Input for this task:
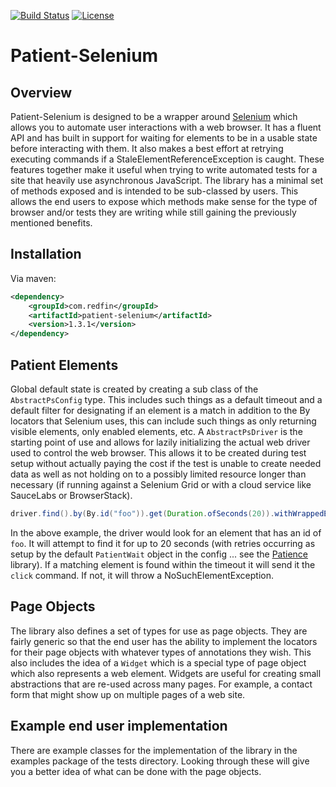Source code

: [![Build Status](https://travis-ci.org/redfin/patient-selenium.svg?branch=master)](https://travis-ci.org/redfin/patient-selenium)
[![License](http://img.shields.io/:license-apache-brightgreen.svg)](http://www.apache.org/licenses/LICENSE-2.0.html)

# Patient-Selenium

## Overview

Patient-Selenium is designed to be a wrapper around [Selenium](https://github.com/SeleniumHQ/selenium) which allows you to automate user interactions with a web browser.
It has a fluent API and has built in support for waiting for elements to be in a usable state before interacting with them.
It also makes a best effort at retrying executing commands if a StaleElementReferenceException is caught.
These features together make it useful when trying to write automated tests for a site that heavily use asynchronous JavaScript.
The library has a minimal set of methods exposed and is intended to be sub-classed by users.
This allows the end users to expose which methods make sense for the type of browser and/or tests they are writing while still gaining the previously mentioned benefits.

## Installation
Via maven:
```xml
<dependency>
    <groupId>com.redfin</groupId>
    <artifactId>patient-selenium</artifactId>
    <version>1.3.1</version>
</dependency>
```

## Patient Elements

Global default state is created by creating a sub class of the `AbstractPsConfig` type.
This includes such things as a default timeout and a default filter for designating if an element is a match in
 addition to the By locators that Selenium uses, this can include such things as only returning visible elements,
 only enabled elements, etc.
A `AbstractPsDriver` is the starting point of use and allows for lazily initializing the actual web driver used to
 control the web browser.
This allows it to be created during test setup without actually paying the cost if the test is unable to create needed
 data as well as not holding on to a possibly limited resource longer than necessary (if running against a Selenium Grid
 or with a cloud service like SauceLabs or BrowserStack).

```java
driver.find().by(By.id("foo")).get(Duration.ofSeconds(20)).withWrappedElement(WebElement::click);
```

In the above example, the driver would look for an element that has an id of `foo`.
It will attempt to find it for up to 20 seconds (with retries occurring as setup by the default
`PatientWait` object in the config ... see the [Patience](https://github.com/redfin/patience) library).
If a matching element is found within the timeout it will send it the `click` command.
If not, it will throw a NoSuchElementException.

## Page Objects

The library also defines a set of types for use as page objects.
They are fairly generic so that the end user has the ability to implement the locators for their page
 objects with whatever types of annotations they wish.
This also includes the idea of a `Widget` which is a special type of page object which also represents
 a web element.
Widgets are useful for creating small abstractions that are re-used across many pages.
For example, a contact form that might show up on multiple pages of a web site.

## Example end user implementation

There are example classes for the implementation of the library in the examples package of the tests directory.
Looking through these will give you a better idea of what can be done with the page objects.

Activity:
Please give back exactly the lines of the listing above that run from the one containing "Patient-Selenium is designed" through the one containing "control the web browser.", and only those.

Response to the task:
Patient-Selenium is designed to be a wrapper around [Selenium](https://github.com/SeleniumHQ/selenium) which allows you to automate user interactions with a web browser.
It has a fluent API and has built in support for waiting for elements to be in a usable state before interacting with them.
It also makes a best effort at retrying executing commands if a StaleElementReferenceException is caught.
These features together make it useful when trying to write automated tests for a site that heavily use asynchronous JavaScript.
The library has a minimal set of methods exposed and is intended to be sub-classed by users.
This allows the end users to expose which methods make sense for the type of browser and/or tests they are writing while still gaining the previously mentioned benefits.

## Installation
Via maven:
```xml
<dependency>
    <groupId>com.redfin</groupId>
    <artifactId>patient-selenium</artifactId>
    <version>1.3.1</version>
</dependency>
```

## Patient Elements

Global default state is created by creating a sub class of the `AbstractPsConfig` type.
This includes such things as a default timeout and a default filter for designating if an element is a match in
 addition to the By locators that Selenium uses, this can include such things as only returning visible elements,
 only enabled elements, etc.
A `AbstractPsDriver` is the starting point of use and allows for lazily initializing the actual web driver used to
 control the web browser.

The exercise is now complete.